→ **WORK INSTRUCTION**:
In the data below, find the line with "## Return Value" and output it along with every later line, exactly, but not the pictures.

→ **Recorded data**:
.....

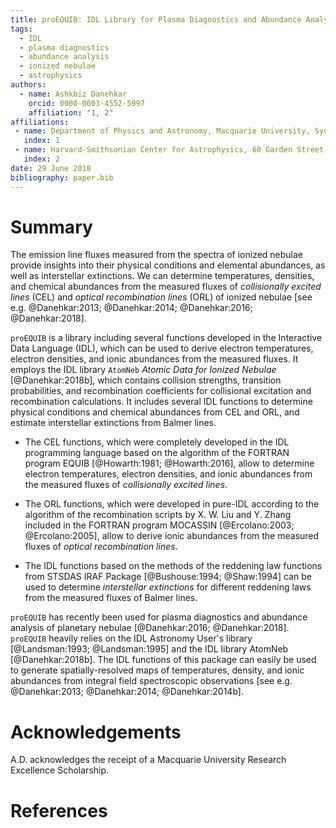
```yaml
---
title: proEQUIB: IDL Library for Plasma Diagnostics and Abundance Analysis
tags:
  - IDL
  - plasma diagnostics
  - abundance analysis
  - ionized nebulae
  - astrophysics
authors:
  - name: Ashkbiz Danehkar
    orcid: 0000-0003-4552-5997
    affiliation: "1, 2"
affiliations:
 - name: Department of Physics and Astronomy, Macquarie University, Sydney, NSW 2109, Australia
   index: 1
 - name: Harvard-Smithsonian Center for Astrophysics, 60 Garden Street, Cambridge, MA 02138, USA 
   index: 2
date: 29 June 2018
bibliography: paper.bib
---
```


# Summary

The emission line fluxes measured from the spectra of ionized nebulae provide 
insights into their physical conditions and elemental abundances, as well as 
interstellar extinctions. We can determine temperatures, densities, and chemical 
abundances from the measured fluxes of _collisionally excited lines_ (CEL) and 
_optical recombination lines_ (ORL) of ionized nebulae 
[see e.g. @Danehkar:2013; @Danehkar:2014; @Danehkar:2016; @Danehkar:2018].
 
``proEQUIB`` is a library including several functions developed 
in the Interactive Data Language (IDL), which can be used to derive 
electron temperatures, electron densities, and ionic abundances from the measured fluxes. 
It employs the IDL library ``AtomNeb`` _Atomic Data for Ionized Nebulae_ [@Danehkar:2018b], 
which contains collision strengths, transition probabilities, and recombination 
coefficients for collisional excitation and recombination calculations. 
It includes several IDL functions to determine physical conditions and 
chemical abundances from CEL and ORL, and estimate interstellar extinctions 
from Balmer lines.

- The CEL functions, which were completely developed in the IDL programming 
language based on the algorithm of the FORTRAN program EQUIB [@Howarth:1981; @Howarth:2016], 
allow to determine electron temperatures, electron densities, and ionic abundances 
from the measured fluxes of _collisionally excited lines_.

- The ORL functions, which were developed in pure-IDL according to the algorithm 
of the recombination scripts by X. W. Liu and  Y. Zhang included in the FORTRAN 
program MOCASSIN [@Ercolano:2003; @Ercolano:2005], allow to derive ionic 
abundances from the measured fluxes of _optical recombination lines_.

- The IDL functions based on the methods of the reddening law functions 
from STSDAS IRAF Package [@Bushouse:1994; @Shaw:1994] can be used to determine 
_interstellar extinctions_ for different reddening laws from the measured 
fluxes of Balmer lines.

``proEQUIB`` has recently been used for plasma diagnostics and abundance analysis 
of planetary nebulae [@Danehkar:2016; @Danehkar:2018]. ``proEQUIB`` heavily 
relies on the IDL Astronomy User's library [@Landsman:1993; @Landsman:1995] 
and the IDL library AtomNeb [@Danehkar:2018b]. The IDL functions of this package 
can easily be used to generate spatially-resolved maps of temperatures, density, 
and ionic abundances from integral field spectroscopic observations 
[see e.g. @Danehkar:2013; @Danehkar:2014; @Danehkar:2014b].

# Acknowledgements

A.D. acknowledges the receipt of a Macquarie University Research Excellence Scholarship.

# References
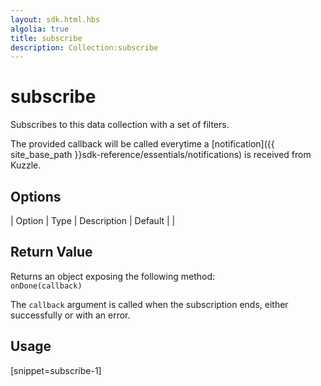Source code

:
 ```yaml
---
layout: sdk.html.hbs
algolia: true
title: subscribe
description: Collection:subscribe
---
```


  

# subscribe
Subscribes to this data collection with a set of filters.

The provided callback will be called everytime a [notification]({{ site_base_path }}sdk-reference/essentials/notifications) is received from Kuzzle.


## Options

| Option | Type | Description | Default |
|
## Return Value

Returns an object exposing the following method:  
  `onDone(callback)`

The `callback` argument is called when the subscription ends, either successfully or with an error.

## Usage

[snippet=subscribe-1]
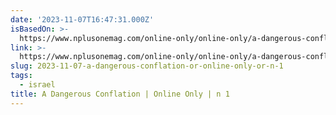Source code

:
 ```yaml
---
date: '2023-11-07T16:47:31.000Z'
isBasedOn: >-
  https://www.nplusonemag.com/online-only/online-only/a-dangerous-conflation/?fbclid=IwAR1F8YXy9JpKFoq9oAizxJb-tkXxHUq-_TSHjX9MjABjKqImWwYhkwT2kfo
link: >-
  https://www.nplusonemag.com/online-only/online-only/a-dangerous-conflation/?fbclid=IwAR1F8YXy9JpKFoq9oAizxJb-tkXxHUq-_TSHjX9MjABjKqImWwYhkwT2kfo
slug: 2023-11-07-a-dangerous-conflation-or-online-only-or-n-1
tags:
  - israel
title: A Dangerous Conflation | Online Only | n 1
---
```


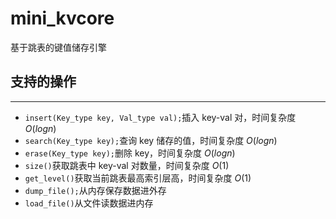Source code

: # mini_kvcore

基于跳表的键值储存引擎

## 支持的操作

----------

* ```insert(Key_type key, Val_type val);```插入 key-val 对，时间复杂度 $O(logn)$
* ```search(Key_type key);```查询 key 储存的值，时间复杂度 $O(logn)$
* ```erase(Key_type key);```删除 key，时间复杂度 $O(logn)$
* ```size()```获取跳表中 key-val 对数量，时间复杂度 $O(1)$ 
* ```get_level()```获取当前跳表最高索引层高，时间复杂度 $O(1)$
* ```dump_file();```从内存保存数据进外存
* ```load_file()```从文件读数据进内存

.....

→ **EXERCISE SOLUTION**:
## Return Value

Returns an object exposing the following method:  
  `onDone(callback)`

The `callback` argument is called when the subscription ends, either successfully or with an error.

## Usage

[snippet=subscribe-1]
Source code

:
 ```yaml
---
date: '2023-11-07T16:47:31.000Z'
isBasedOn: >-
  https://www.nplusonemag.com/online-only/online-only/a-dangerous-conflation/?fbclid=IwAR1F8YXy9JpKFoq9oAizxJb-tkXxHUq-_TSHjX9MjABjKqImWwYhkwT2kfo
link: >-
  https://www.nplusonemag.com/online-only/online-only/a-dangerous-conflation/?fbclid=IwAR1F8YXy9JpKFoq9oAizxJb-tkXxHUq-_TSHjX9MjABjKqImWwYhkwT2kfo
slug: 2023-11-07-a-dangerous-conflation-or-online-only-or-n-1
tags:
  - israel
title: A Dangerous Conflation | Online Only | n 1
---
```


Source code

: # mini_kvcore

基于跳表的键值储存引擎

## 支持的操作

----------

* ```insert(Key_type key, Val_type val);```插入 key-val 对，时间复杂度 $O(logn)$
* ```search(Key_type key);```查询 key 储存的值，时间复杂度 $O(logn)$
* ```erase(Key_type key);```删除 key，时间复杂度 $O(logn)$
* ```size()```获取跳表中 key-val 对数量，时间复杂度 $O(1)$ 
* ```get_level()```获取当前跳表最高索引层高，时间复杂度 $O(1)$
* ```dump_file();```从内存保存数据进外存
* ```load_file()```从文件读数据进内存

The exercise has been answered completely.